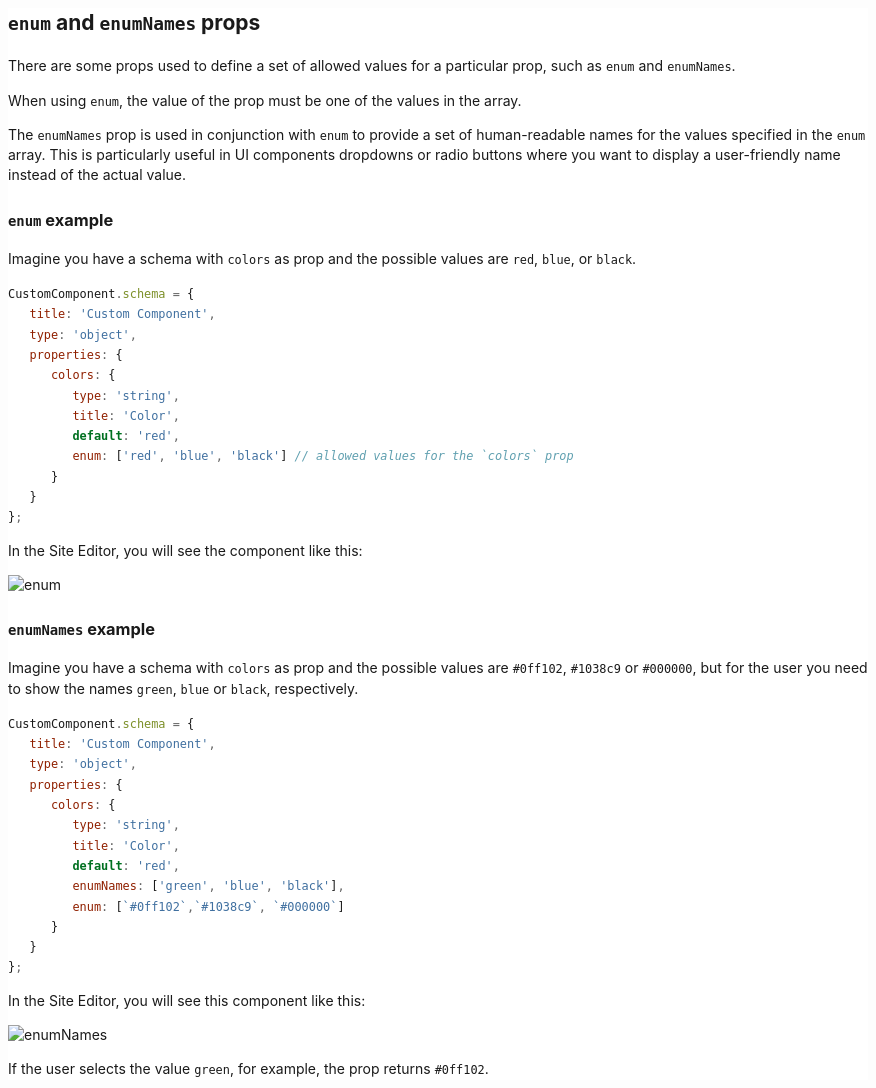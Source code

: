 ## `enum` and `enumNames` props

There are some props used to define a set of allowed values for a particular prop, such as `enum` and `enumNames`.

When using `enum`, the value of the prop must be one of the values in the array.

The `enumNames` prop is used in conjunction with `enum` to provide a set of human-readable names for the values specified in the `enum` array. This is particularly useful in UI components dropdowns or radio buttons where you want to display a user-friendly name instead of the actual value.

### `enum` example

Imagine you have a schema with `colors` as prop and the possible values are `red`, `blue`, or `black`.

```js
CustomComponent.schema = {
   title: 'Custom Component',
   type: 'object',
   properties: {
      colors: {
         type: 'string',
         title: 'Color',
         default: 'red',
         enum: ['red', 'blue', 'black'] // allowed values for the `colors` prop
      }
   }
};
```

In the Site Editor, you will see the component like this:

![enum](https://cdn.jsdelivr.net/gh/vtexdocs/dev-portal-content@main/docs/guides/vtex-io/Storefront-Guides/images/enum-example.png)

### `enumNames` example

Imagine you have a schema with `colors` as prop and the possible values are `#0ff102`, `#1038c9` or `#000000`, but for the user you need to show the names `green`, `blue` or `black`, respectively.

```js
CustomComponent.schema = {
   title: 'Custom Component',
   type: 'object',
   properties: {
      colors: {
         type: 'string',
         title: 'Color',
         default: 'red',
         enumNames: ['green', 'blue', 'black'],
         enum: [`#0ff102`,`#1038c9`, `#000000`]
      }
   }
};
```

In the Site Editor, you will see this component like this:

![enumNames](https://cdn.jsdelivr.net/gh/vtexdocs/dev-portal-content@main/docs/guides/vtex-io/Storefront-Guides/images/enum-enumname-example.png)

If the user selects the value `green`, for example, the prop returns `#0ff102`.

EXERCISE OBJECTIVE: Copy out the lines above unchanged. Skip the images.

OUTPUT OF THE TASK:
Source code

: ## `enum` and `enumNames` props

There are some props used to define a set of allowed values for a particular prop, such as `enum` and `enumNames`.

When using `enum`, the value of the prop must be one of the values in the array.

The `enumNames` prop is used in conjunction with `enum` to provide a set of human-readable names for the values specified in the `enum` array. This is particularly useful in UI components dropdowns or radio buttons where you want to display a user-friendly name instead of the actual value.

### `enum` example

Imagine you have a schema with `colors` as prop and the possible values are `red`, `blue`, or `black`.

```js
CustomComponent.schema = {
   title: 'Custom Component',
   type: 'object',
   properties: {
      colors: {
         type: 'string',
         title: 'Color',
         default: 'red',
         enum: ['red', 'blue', 'black'] // allowed values for the `colors` prop
      }
   }
};
```

In the Site Editor, you will see the component like this:

![enum](https://cdn.jsdelivr.net/gh/vtexdocs/dev-portal-content@main/docs/guides/vtex-io/Storefront-Guides/images/enum-example.png)

### `enumNames` example

Imagine you have a schema with `colors` as prop and the possible values are `#0ff102`, `#1038c9` or `#000000`, but for the user you need to show the names `green`, `blue` or `black`, respectively.

```js
CustomComponent.schema = {
   title: 'Custom Component',
   type: 'object',
   properties: {
      colors: {
         type: 'string',
         title: 'Color',
         default: 'red',
         enumNames: ['green', 'blue', 'black'],
         enum: [`#0ff102`,`#1038c9`, `#000000`]
      }
   }
};
```

In the Site Editor, you will see this component like this:

![enumNames](https://cdn.jsdelivr.net/gh/vtexdocs/dev-portal-content@main/docs/guides/vtex-io/Storefront-Guides/images/enum-enumname-example.png)

If the user selects the value `green`, for example, the prop returns `#0ff102`.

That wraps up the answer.